LCP research on the back cover of Advanced Optical Materials

Back Cover Advanced Optical materials (march 2018), Inge Nys, Ke Chen, Jeroen Beeckman and Kristiaan Neyts  (large view)

Back Cover Advanced Optical materials (march 2018), Inge Nys, Ke Chen, Jeroen Beeckman and Kristiaan Neyts

(03-04-2018) Inge Nys, Ke Chen, Jeroen Beeckman and Kristiaan Neyts of the research group Liquid Crystals and Photonics got featured on the back cover of the latest 'Advanced Optical Materials' magazine, vol. 6,nr.6, March 19, 2018!

Cover picture

They developed a liquid crystal photo-alignment method in which the polar and azimuthal anchoring are determined by the intensity and the polarization of the UV illumination. Patterned UV illumination of the two-component alignment layer yields surfaces with periodic stripes of planar and homeotropic anchoring. The interplay between the patterned surface anchoring and the chirality of the liquid crystal leads to the formation of new chiral superstructures.

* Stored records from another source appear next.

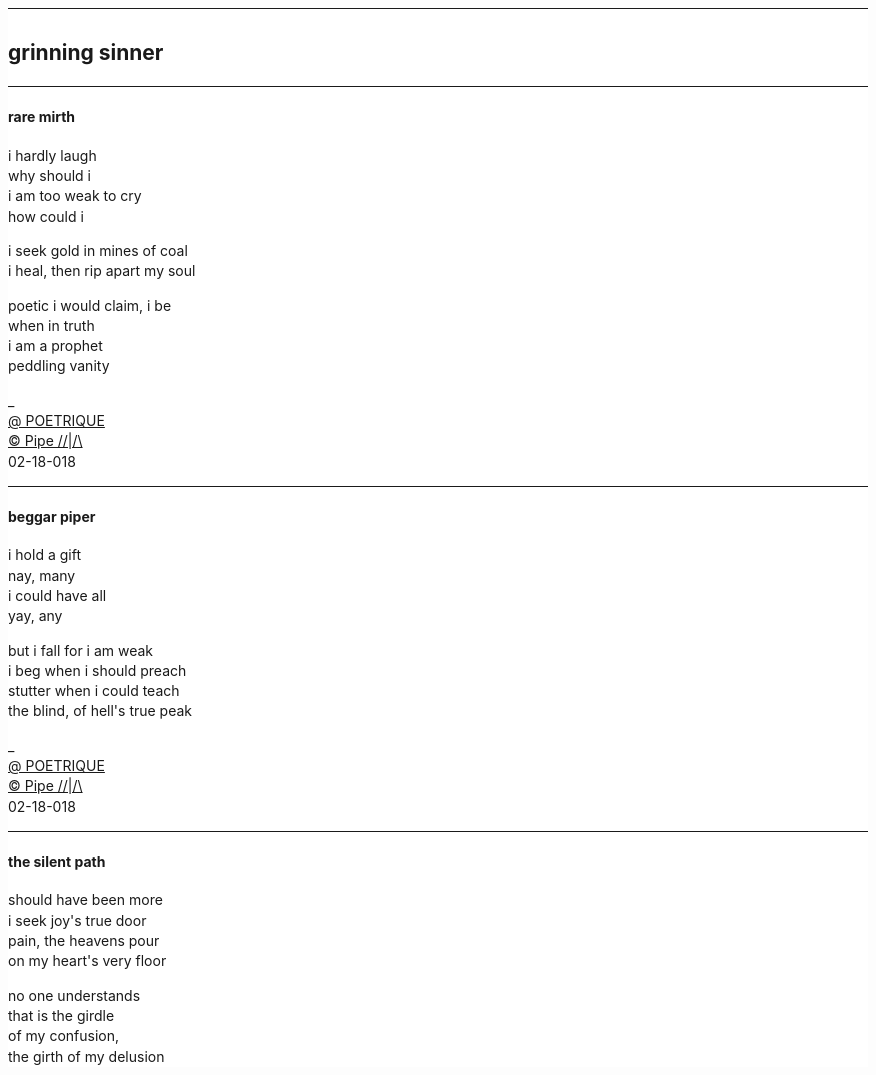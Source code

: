 - - -

## grinning sinner

- - -

#### rare mirth

i hardly laugh      
why should i      
i am too weak to cry       
how could i       

i seek gold in mines of coal       
i heal, then rip apart my soul      

poetic i would claim, i be        
when in truth       
i am a prophet      
peddling vanity       

_       
[@ POETRIQUE](http://instagram.com/poetrique)      
[&copy; Pipe /\/|\/\ ](http://instagram.com/poetrique)       
02-18-018    

- - -

#### beggar piper

i hold a gift     
nay, many       
i could have all      
yay, any        

but i fall for i am weak        
i beg when i should preach        
stutter when i could teach        
the blind, of hell's true peak       

_       
[@ POETRIQUE](http://instagram.com/poetrique)      
[&copy; Pipe /\/|\/\ ](http://instagram.com/poetrique)       
02-18-018    

- - -

#### the silent path

should have been more       
i seek joy's true door      
pain, the heavens pour        
on my heart's very floor      

no one understands        
that is the girdle        
of my confusion,         
the girth of my delusion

Website Advanced Optical Materials : https://onlinelibrary.wiley.com/doi/abs/10.1002/adom.201870025

 

Abstract: https://onlinelibrary.wiley.com/doi/abs/10.1002/adom.201701163

 

Layman's abstract

Liquid crystals are soft, liquid materials in which long organic molecules prefer to align parallel to their neighbors. This type of material can organize itself into complex structures and can be responsive to external stimuli such as heat or electric fields. Nowadays liquid crystals are widely used in displays (known as LCDs or liquid crystal displays) but they can also be used in other applications such as tunable lenses or smart windows. To explore their full potential and to develop functional devices it is essential to control the alignment of the liquid crystal at the solid surfaces.

 

In this study, a new method is developed to define the orientation of the liquid crystal at the interface with a solid surface. A two-component photo-sensitive material on the surface is illuminated by ultra-violet (UV) light with a given intensity and polarization. Illumination with an inhomogeneous UV beam (for example by interference between two coherent laser beams) makes it possible to define regions with alignment parallel or perpendicular to the substrate. In the past such an inhomogeneous alignment was only possible by using complicated techniques involving a combination of multiple layers. In this work a two-component material is deposited as a single layer and a linear pattern of UV illumination yields a surface with stripes of parallel and perpendicular alignment. With this alignment at the surface, complex structures in chiral liquid crystals can be stabilized. This offers interesting possibilities for the realization of diffraction gratings and for the stabilization of uniform lying helix structures that can be used in lasing and display applications. The interplay between the patterned surface anchoring and the chirality of the material has been verified by comparing numerical simulation of the liquid crystal orientation and optical transmission with experimental results.

 

Further optimization of this technique, having the advantage of simplicity and versatility, can lead to full control of the liquid crystal orientation on a micrometer scale. This can open up new possibilities in different fields, such as in-plane lasing, flat optics and new display modes.